Au milieu de tous les qualificatifs louangeurs tant pour le nombre de fidèles présents que pour leur enthousiasme il se glisse parfois un léger rappel des grands espoirs fondés sur ce pontife qui a changé beaucoup de choses pour le contact avec la foule (apprécié et excellent peut-être pour relancer la foi et changer l'opinion défavorable sur l'Eglise) mais ne paraît pas pressé de foncer en aveugle sur les réformes fondamentales. Je trouve qu'il a raison. Réformer la Curie, supprimer l'IOR ou le remplacer, étendre le pouvoir des évêques et leur champ d'action pour une plus grande collégialité sont des réformes importantes puisqu'il en va du visage et de la constitution de l'Eglise future et il convient de ne pas les traiter légèrement. Par contre je ne suis pas du tout certaine que pour les catholiques si malheureux au sein de cette Eglise qui ne sait que dire "non" ce soit la plus grande préoccupation. Il faudrait faire passer, en priorité, les éternelles revendications qui, d'après ce que j'ai pu lire sur François, n'entraînent pas des prises de position positives de sa part. Il a des idées très arrêtées sur ces sujets sensibles. Quand on lit ses paroles précises, brèves, quand on voit son insistance pour tout ramener au Christ, à l'Eglise, brader tout ce qui touche au dogme pour plaire ne me paraît pas faire partie de ses intentions.
L'avenir nous permettra de voir si l'Eglise se dirige vers une voie très permissive (celle souhaitée par certains) ou si elle avance à pas comptés avec des réformes nécessaires et respectueuses de cette grande maison mais fidèles à son fondateur. A la grâce de Dieu!

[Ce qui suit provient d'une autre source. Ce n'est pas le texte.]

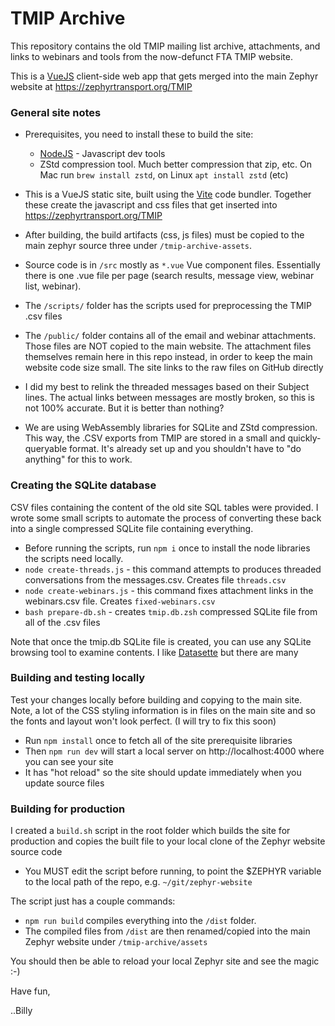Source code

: # TMIP Archive

This repository contains the old TMIP mailing list archive, attachments, and links to webinars and
tools from the now-defunct FTA TMIP website.

This is a [VueJS](https://vuejs.org) client-side web app that gets merged into the
main Zephyr website at https://zephyrtransport.org/TMIP

### General site notes

- Prerequisites, you need to install these to build the site:

  - [NodeJS](https://nodejs.org) - Javascript dev tools
  - ZStd compression tool. Much better compression that zip, etc.
    On Mac run `brew install zstd`, on Linux `apt install zstd` (etc)

- This is a VueJS static site, built using the [Vite](https://vitejs.dev) code bundler. Together these
  create the javascript and css files that get inserted into https://zephyrtransport.org/TMIP

- After building, the build artifacts (css, js files) must be copied to the main zephyr source three under
  `/tmip-archive-assets`.

- Source code is in `/src` mostly as `*.vue`  Vue component files. Essentially there is one .vue file
  per page (search results, message view, webinar list, webinar).

- The `/scripts/` folder has the scripts used for preprocessing the TMIP .csv files

- The `/public/` folder contains all of the email and webinar attachments. Those files are NOT copied
  to the main website. The attachment files themselves remain here in this repo instead,
  in order to keep the main website code size small. The site links to the raw files on GitHub directly

- I did my best to relink the threaded messages based on their Subject lines. The actual links
  between messages are mostly broken, so this is not 100% accurate. But it is better than nothing?

- We are using WebAssembly libraries for SQLite and ZStd compression. This way, the
  .CSV exports from TMIP are stored in a small and quickly-queryable format. It's already set up and
  you shouldn't have to "do anything" for this to work.


### Creating the SQLite database

CSV files containing the content of the old site SQL tables were provided. I wrote some small scripts
to automate the process of converting these back into a single compressed SQLite file containing everything.

- Before running the scripts, run `npm i` once to install the node libraries the scripts need locally.
- `node create-threads.js` - this command attempts to produces threaded conversations from the messages.csv. Creates file `threads.csv`
- `node create-webinars.js` - this command fixes attachment links in the webinars.csv file. Creates `fixed-webinars.csv`
- `bash prepare-db.sh` - creates `tmip.db.zsh` compressed SQLite file from all of the .csv files

Note that once the tmip.db SQLite file is created, you can use any SQLite browsing tool to examine contents.
I like [Datasette](https://datasette.io) but there are many


### Building and testing locally

Test your changes locally before building and copying to the main site. Note, a lot of the CSS
styling information is in files on the main site and so the fonts and layout won't look perfect.
(I will try to fix this soon)

- Run `npm install` once to fetch all of the site prerequisite libraries
- Then `npm run dev` will start a local server on http://localhost:4000 where you can see your site
- It has "hot reload" so the site should update immediately when you update source files


### Building for production

I created a `build.sh` script in the root folder which builds the site for production and
copies the built file to your local clone of the Zephyr website source code

- You MUST edit the script before running, to point the $ZEPHYR variable to the local path of the repo,
  e.g. `~/git/zephyr-website`

The script just has a couple commands:

- `npm run build` compiles everything into the `/dist` folder.
- The compiled files from `/dist` are then renamed/copied into the main Zephyr website under `/tmip-archive/assets`

You should then be able to reload your local Zephyr site and see the magic :-)

Have fun,

..Billy
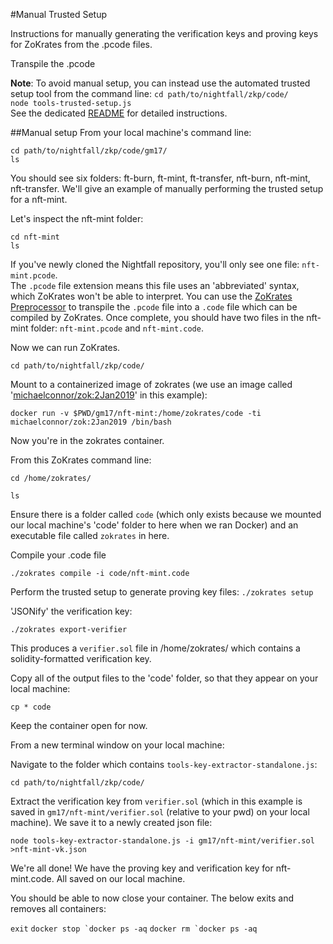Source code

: #Manual Trusted Setup

Instructions for manually generating the verification keys and proving keys for ZoKrates from the
.pcode files.

Transpile the .pcode

**Note**: To avoid manual setup, you can instead use the automated trusted setup tool from the
command line: `cd path/to/nightfall/zkp/code/`  
`node tools-trusted-setup.js`  
See the dedicated [README](./README-tools-trusted-setup.md) for detailed instructions.

##Manual setup From your local machine's command line:

`cd path/to/nightfall/zkp/code/gm17/`  
`ls`

You should see six folders: ft-burn, ft-mint, ft-transfer, nft-burn, nft-mint, nft-transfer. We'll
give an example of manually performing the trusted setup for a nft-mint.

Let's inspect the nft-mint folder:

`cd nft-mint`  
`ls`

If you've newly cloned the Nightfall repository, you'll only see one file: `nft-mint.pcode`.  
The `.pcode` file extension means this file uses an 'abbreviated' syntax, which ZoKrates won't be
able to interpret. You can use the
[ZoKrates Preprocessor](https://github.com/EYBlockchain/zokrates-preprocessor) to transpile the
`.pcode` file into a `.code` file which can be compiled by ZoKrates. Once complete, you should have
two files in the nft-mint folder: `nft-mint.pcode` and `nft-mint.code`.

Now we can run ZoKrates.

`cd path/to/nightfall/zkp/code/`

Mount to a containerized image of zokrates (we use an image called
'[michaelconnor/zok:2Jan2019](https://hub.docker.com/r/michaelconnor/zok)' in this example):

`docker run -v $PWD/gm17/nft-mint:/home/zokrates/code -ti michaelconnor/zok:2Jan2019 /bin/bash`

Now you're in the zokrates container.

From this ZoKrates command line:

`cd /home/zokrates/`

`ls`

Ensure there is a folder called `code` (which only exists because we mounted our local machine's
'code' folder to here when we ran Docker) and an executable file called `zokrates` in here.

Compile your .code file

`./zokrates compile -i code/nft-mint.code`

Perform the trusted setup to generate proving key files: `./zokrates setup`

'JSONify' the verification key:

`./zokrates export-verifier`

This produces a `verifier.sol` file in /home/zokrates/ which contains a solidity-formatted
verification key.

Copy all of the output files to the 'code' folder, so that they appear on your local machine:

`cp * code`

Keep the container open for now.

From a new terminal window on your local machine:

Navigate to the folder which contains `tools-key-extractor-standalone.js`:

`cd path/to/nightfall/zkp/code/`

Extract the verification key from `verifier.sol` (which in this example is saved in
`gm17/nft-mint/verifier.sol` (relative to your pwd) on your local machine). We save it to a newly
created json file:

`node tools-key-extractor-standalone.js -i gm17/nft-mint/verifier.sol >nft-mint-vk.json`

We're all done! We have the proving key and verification key for nft-mint.code. All saved on our
local machine.

You should be able to now close your container. The below exits and removes all containers:

`exit` `` docker stop `docker ps -aq `` `` docker rm `docker ps -aq ``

Je suivais Benoît XVI avec les yeux du cœur, je m'informe sur le pape François afin de me faire "mon" opinion, différentes sources offertes par l'ordinateur et la télévision (si j'en retrouve le goût) et deux quotidiens m'offrent les éclaircissements dont j'ai besoin. Pour Benoît XVI qui reste mon grand souci il y a votre site qui est une vraie mine d'or. En cela je reste fidèle à ce que je suis: dire ce que je pense mais ne pas reproduire avec le Saint-Père ce qui a été infligé à Benoît XVI, une véritable ignominie. Je vous donne toutes ces précisions car je ne voudrais pas que vous puissiez croire que j'abandonne notre Benoît. Je suis heureuse que sa première impression sur le Monastère restauré soit favorable; il va être chez lui, au calme et cela montre combien la charge qu'il a assurée pendant presque huit années a dû lui peser et apporter de contraintes à sa nature profonde. D'une certaine façon il doit se sentir plus léger. J'espère qu' un chat jouant dans le jardin lui donnera envie d'aller le voir pour lui parler en allemand; cet animal, lui, aura la chance d'entendre cette voix si douce et apaisante.

Bonne après-midi et bonne chance pour votre chasse aux trésors reliés à Benoît XVI.